◆ **WORK TASK**: Only one stretch of the listing below is wanted: the line with "newly created playlist." and all lines after it. Reproduce that stretch exactly.

◆ **AVAILABLE RECORDS**:
+++
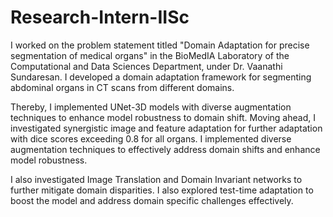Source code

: # Research-Intern-IISc
I worked on the problem statement titled "Domain Adaptation for precise segmentation of medical organs" in the BioMedIA Laboratory of the Computational and Data Sciences Department, under Dr. Vaanathi Sundaresan. I developed a domain adaptation framework for segmenting abdominal organs in CT scans from different domains. 

Thereby, I implemented UNet-3D models with diverse augmentation techniques to enhance model robustness to domain shift. Moving ahead, I investigated synergistic image and feature adaptation for further adaptation with dice scores exceeding 0.8 for all organs. I implemented diverse augmentation techniques to effectively address domain shifts and enhance model robustness.

I also investigated Image Translation and Domain Invariant networks to further mitigate domain disparities. I also explored test-time adaptation to boost the model and address domain specific challenges effectively.
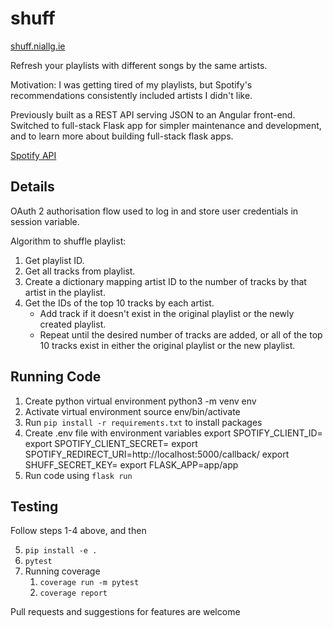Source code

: # shuff

[shuff.niallg.ie](https://shuff.niallg.ie)

Refresh your playlists with different songs by the same artists.

Motivation: I was getting tired of my playlists, but Spotify's recommendations consistently included artists I didn't like.

Previously built as a REST API serving JSON to an Angular front-end. Switched to full-stack Flask app for simpler maintenance and development, and to learn more about building full-stack flask apps.

[Spotify API](https://developer.spotify.com/documentation/web-api/)

## Details

OAuth 2 authorisation flow used to log in and store user credentials in session variable.

Algorithm to shuffle playlist:
1. Get playlist ID.
2. Get all tracks from playlist.
3. Create a dictionary mapping artist ID to the number of tracks by that artist in the playlist.
4. Get the IDs of the top 10 tracks by each artist.
    * Add track if it doesn't exist in the original playlist or the newly created playlist.
    * Repeat until the desired number of tracks are added, or all of the top 10 tracks exist in either the original playlist or the new playlist. 
    
## Running Code

1. Create python virtual environment python3 -m venv env
2. Activate virtual environment source env/bin/activate
3. Run `pip install -r requirements.txt` to install packages
4. Create .env file with environment variables
   export SPOTIFY_CLIENT_ID=<your-client-id>
   export SPOTIFY_CLIENT_SECRET=<your-client-secret>
   export SPOTIFY_REDIRECT_URI=http://localhost:5000/callback/
   export SHUFF_SECRET_KEY=<your-secret-key>
   export FLASK_APP=app/app
5. Run code using `flask run`  
   
## Testing
Follow steps 1-4 above, and then

5. `pip install -e .`
6. `pytest`
7. Running coverage 
   1. `coverage run -m pytest`
   2. `coverage report`

Pull requests and suggestions for features are welcome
+++
◆ **TASK SOLUTION**:
    * Add track if it doesn't exist in the original playlist or the newly created playlist.
    * Repeat until the desired number of tracks are added, or all of the top 10 tracks exist in either the original playlist or the new playlist. 
    
## Running Code

1. Create python virtual environment python3 -m venv env
2. Activate virtual environment source env/bin/activate
3. Run `pip install -r requirements.txt` to install packages
4. Create .env file with environment variables
   export SPOTIFY_CLIENT_ID=<your-client-id>
   export SPOTIFY_CLIENT_SECRET=<your-client-secret>
   export SPOTIFY_REDIRECT_URI=http://localhost:5000/callback/
   export SHUFF_SECRET_KEY=<your-secret-key>
   export FLASK_APP=app/app
5. Run code using `flask run`  
   
## Testing
Follow steps 1-4 above, and then

5. `pip install -e .`
6. `pytest`
7. Running coverage 
   1. `coverage run -m pytest`
   2. `coverage report`

Pull requests and suggestions for features are welcome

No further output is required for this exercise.